For this example, the columns are already in the sorted order: $\textcolor{red}{\text{\textit{Column} 0}}$, $\textcolor{green}{\text{\textit{Column} 1}}$, $\textcolor{blue}{\text{\textit{Column} 2}}$ (from longest to shortest).

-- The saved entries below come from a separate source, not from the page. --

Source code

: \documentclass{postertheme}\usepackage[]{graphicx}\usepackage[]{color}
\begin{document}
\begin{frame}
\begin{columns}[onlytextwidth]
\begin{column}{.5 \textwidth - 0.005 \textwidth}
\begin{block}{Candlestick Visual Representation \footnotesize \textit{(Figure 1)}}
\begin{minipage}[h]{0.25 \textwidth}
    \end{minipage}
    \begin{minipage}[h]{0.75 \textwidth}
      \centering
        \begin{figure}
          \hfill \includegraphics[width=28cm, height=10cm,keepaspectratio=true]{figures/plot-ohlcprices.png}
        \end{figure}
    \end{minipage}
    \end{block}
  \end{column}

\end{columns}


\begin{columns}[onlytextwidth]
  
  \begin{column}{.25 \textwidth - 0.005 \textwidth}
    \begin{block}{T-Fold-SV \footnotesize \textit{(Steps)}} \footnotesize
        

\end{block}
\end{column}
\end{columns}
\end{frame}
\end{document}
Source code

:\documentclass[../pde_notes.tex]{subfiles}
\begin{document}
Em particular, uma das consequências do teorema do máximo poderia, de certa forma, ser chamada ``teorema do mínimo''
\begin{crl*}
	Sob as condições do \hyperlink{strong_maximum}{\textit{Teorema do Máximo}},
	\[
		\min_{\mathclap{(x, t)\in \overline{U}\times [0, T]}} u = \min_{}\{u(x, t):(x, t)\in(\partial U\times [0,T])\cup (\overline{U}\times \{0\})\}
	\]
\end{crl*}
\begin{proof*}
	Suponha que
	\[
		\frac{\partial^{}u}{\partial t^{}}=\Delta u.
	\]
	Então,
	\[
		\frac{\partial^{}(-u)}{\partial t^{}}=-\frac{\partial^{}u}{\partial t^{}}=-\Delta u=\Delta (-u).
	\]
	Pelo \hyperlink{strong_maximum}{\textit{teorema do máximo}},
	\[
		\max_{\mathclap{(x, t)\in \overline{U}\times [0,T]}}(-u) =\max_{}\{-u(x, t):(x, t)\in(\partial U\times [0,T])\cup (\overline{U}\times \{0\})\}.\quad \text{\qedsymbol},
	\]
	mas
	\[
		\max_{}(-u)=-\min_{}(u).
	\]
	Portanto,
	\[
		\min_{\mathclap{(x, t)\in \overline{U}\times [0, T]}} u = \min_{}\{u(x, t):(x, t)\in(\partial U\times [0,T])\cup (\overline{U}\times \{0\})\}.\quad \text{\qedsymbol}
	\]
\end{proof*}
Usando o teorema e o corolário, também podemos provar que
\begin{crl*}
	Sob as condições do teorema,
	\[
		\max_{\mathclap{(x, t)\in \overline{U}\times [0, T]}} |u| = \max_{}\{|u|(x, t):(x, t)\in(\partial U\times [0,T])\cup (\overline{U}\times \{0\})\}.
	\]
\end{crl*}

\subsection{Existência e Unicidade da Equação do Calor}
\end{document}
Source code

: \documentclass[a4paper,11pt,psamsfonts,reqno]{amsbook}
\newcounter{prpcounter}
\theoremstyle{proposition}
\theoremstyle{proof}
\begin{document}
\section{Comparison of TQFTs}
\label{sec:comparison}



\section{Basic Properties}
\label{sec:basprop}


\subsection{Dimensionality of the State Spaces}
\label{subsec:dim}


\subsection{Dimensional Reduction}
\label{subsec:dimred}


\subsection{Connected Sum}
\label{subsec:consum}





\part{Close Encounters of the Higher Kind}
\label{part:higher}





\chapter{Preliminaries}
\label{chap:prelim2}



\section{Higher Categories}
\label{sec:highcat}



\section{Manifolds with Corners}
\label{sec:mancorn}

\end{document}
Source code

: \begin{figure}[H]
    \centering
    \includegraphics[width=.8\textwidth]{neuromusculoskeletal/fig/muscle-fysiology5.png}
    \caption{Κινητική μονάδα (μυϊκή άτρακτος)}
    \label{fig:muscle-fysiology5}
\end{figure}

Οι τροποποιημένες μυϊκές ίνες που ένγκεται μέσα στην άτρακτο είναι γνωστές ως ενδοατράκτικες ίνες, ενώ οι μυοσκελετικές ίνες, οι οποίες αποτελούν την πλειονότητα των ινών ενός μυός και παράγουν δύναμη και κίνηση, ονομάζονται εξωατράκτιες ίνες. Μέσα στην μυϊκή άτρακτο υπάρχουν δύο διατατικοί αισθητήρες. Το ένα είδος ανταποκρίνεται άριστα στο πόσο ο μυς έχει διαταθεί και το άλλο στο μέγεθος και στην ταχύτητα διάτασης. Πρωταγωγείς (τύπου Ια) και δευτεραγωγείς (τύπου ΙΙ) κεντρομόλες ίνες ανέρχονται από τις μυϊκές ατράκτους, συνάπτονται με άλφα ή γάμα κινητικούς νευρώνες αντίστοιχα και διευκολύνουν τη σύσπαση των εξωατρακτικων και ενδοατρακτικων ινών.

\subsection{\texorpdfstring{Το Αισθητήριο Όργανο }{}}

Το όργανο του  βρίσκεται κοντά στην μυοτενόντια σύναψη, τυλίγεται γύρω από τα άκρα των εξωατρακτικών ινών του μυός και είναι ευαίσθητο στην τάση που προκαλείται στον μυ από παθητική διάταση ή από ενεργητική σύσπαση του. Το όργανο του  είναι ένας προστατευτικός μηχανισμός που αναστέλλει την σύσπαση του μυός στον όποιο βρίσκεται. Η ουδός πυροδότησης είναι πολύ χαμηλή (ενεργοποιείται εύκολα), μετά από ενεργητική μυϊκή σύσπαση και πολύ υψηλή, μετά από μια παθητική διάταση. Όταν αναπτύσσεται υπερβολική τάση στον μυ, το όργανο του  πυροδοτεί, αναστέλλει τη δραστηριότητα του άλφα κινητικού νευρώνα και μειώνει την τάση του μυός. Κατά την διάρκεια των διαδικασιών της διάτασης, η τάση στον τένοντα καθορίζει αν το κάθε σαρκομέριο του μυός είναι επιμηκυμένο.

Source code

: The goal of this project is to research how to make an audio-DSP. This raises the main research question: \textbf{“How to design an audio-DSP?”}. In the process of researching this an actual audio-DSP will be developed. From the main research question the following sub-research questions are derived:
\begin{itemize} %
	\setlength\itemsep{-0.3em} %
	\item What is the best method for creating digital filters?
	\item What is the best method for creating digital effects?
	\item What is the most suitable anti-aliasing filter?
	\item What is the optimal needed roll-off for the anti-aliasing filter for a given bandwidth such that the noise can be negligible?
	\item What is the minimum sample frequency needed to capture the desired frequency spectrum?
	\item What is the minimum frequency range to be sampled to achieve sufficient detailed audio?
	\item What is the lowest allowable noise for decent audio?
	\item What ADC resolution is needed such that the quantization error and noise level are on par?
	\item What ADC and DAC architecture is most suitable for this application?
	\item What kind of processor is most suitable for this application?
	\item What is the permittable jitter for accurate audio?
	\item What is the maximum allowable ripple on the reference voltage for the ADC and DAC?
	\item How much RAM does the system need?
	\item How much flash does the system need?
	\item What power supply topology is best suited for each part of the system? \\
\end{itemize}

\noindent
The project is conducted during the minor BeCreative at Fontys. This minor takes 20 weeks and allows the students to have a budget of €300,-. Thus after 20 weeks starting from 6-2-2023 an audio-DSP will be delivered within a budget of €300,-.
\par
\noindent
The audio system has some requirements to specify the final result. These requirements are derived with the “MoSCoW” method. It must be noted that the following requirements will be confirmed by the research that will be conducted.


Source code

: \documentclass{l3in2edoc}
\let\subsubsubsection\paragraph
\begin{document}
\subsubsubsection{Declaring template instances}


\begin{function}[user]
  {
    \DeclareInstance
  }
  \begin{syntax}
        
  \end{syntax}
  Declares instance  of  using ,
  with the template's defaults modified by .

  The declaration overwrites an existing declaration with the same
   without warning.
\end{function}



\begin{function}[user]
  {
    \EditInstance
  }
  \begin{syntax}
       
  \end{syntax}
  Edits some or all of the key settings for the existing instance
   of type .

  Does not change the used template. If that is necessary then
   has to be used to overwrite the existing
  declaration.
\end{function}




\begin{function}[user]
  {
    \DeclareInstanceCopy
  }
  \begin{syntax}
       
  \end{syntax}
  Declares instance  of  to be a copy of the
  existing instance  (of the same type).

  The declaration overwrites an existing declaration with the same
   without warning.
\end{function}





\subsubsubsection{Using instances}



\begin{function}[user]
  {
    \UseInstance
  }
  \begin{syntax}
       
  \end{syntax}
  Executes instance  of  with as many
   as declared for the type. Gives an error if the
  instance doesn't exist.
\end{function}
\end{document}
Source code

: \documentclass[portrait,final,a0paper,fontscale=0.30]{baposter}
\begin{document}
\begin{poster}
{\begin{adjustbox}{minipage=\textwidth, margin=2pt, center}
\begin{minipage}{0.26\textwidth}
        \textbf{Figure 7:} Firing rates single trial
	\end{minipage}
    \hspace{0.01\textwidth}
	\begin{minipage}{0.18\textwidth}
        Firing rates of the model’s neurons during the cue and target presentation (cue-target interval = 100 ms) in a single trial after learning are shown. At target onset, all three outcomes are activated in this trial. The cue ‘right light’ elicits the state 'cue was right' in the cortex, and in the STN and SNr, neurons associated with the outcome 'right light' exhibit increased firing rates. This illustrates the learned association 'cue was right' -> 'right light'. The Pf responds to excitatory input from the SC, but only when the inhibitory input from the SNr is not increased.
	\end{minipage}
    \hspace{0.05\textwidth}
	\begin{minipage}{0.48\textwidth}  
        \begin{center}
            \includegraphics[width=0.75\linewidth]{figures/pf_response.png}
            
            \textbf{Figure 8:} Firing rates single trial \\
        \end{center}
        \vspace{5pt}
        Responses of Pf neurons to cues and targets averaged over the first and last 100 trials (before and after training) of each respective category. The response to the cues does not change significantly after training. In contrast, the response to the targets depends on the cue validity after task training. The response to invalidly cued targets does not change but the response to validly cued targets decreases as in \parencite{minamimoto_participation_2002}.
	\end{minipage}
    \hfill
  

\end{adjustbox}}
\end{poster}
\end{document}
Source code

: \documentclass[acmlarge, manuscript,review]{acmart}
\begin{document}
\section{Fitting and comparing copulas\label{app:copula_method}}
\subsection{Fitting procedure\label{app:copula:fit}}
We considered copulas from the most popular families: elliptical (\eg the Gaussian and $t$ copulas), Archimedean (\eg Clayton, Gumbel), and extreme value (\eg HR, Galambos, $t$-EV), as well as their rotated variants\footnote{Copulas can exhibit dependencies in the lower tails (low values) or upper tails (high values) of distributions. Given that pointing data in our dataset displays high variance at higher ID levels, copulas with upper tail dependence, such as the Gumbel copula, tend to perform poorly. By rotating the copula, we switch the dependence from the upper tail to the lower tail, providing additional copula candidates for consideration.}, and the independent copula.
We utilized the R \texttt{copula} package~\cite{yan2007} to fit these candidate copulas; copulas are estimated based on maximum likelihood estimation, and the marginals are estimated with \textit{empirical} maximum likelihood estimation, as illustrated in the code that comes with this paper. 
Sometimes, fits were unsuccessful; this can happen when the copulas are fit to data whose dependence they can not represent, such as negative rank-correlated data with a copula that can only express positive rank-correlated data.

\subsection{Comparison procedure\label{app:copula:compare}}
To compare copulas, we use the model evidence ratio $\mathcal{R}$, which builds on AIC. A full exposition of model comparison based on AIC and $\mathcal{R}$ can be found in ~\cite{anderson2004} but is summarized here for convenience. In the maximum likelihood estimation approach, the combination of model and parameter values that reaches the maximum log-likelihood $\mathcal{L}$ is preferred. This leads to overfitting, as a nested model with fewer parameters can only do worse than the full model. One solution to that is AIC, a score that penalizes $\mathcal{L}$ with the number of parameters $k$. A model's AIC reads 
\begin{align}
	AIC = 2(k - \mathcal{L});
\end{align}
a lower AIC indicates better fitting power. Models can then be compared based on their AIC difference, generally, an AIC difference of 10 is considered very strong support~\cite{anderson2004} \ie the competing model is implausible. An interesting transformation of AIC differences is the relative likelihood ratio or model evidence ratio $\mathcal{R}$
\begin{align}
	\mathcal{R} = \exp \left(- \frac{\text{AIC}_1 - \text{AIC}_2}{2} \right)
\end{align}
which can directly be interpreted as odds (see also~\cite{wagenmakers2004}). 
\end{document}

We will now compute the hashes stored at each layer.

* **First Layer (Leaves):** The hashes are computed directly from the column values:
  $[h_{00}, h_{01}, h_{10}, h_{11}] = [H(\textcolor{red}{a}, \textcolor{green}{p}), H(\textcolor{red}{b}, \textcolor{green}{q}), H(\textcolor{red}{c}, \textcolor{green}{r}), H(\textcolor{red}{d}, \textcolor{green}{s})]$

* **Second Layer:** The next layer uses the previous hashes and the values from $\textcolor{blue}{\text{Column 2}}$:
  $[h_0, h_1] = [H(h_{00}, h_{01}, \textcolor{blue}{u}), H(h_{10}, h_{11}, \textcolor{blue}{v})]$

* **Root:** The root is computed as $root = H(h_0, h_1)$.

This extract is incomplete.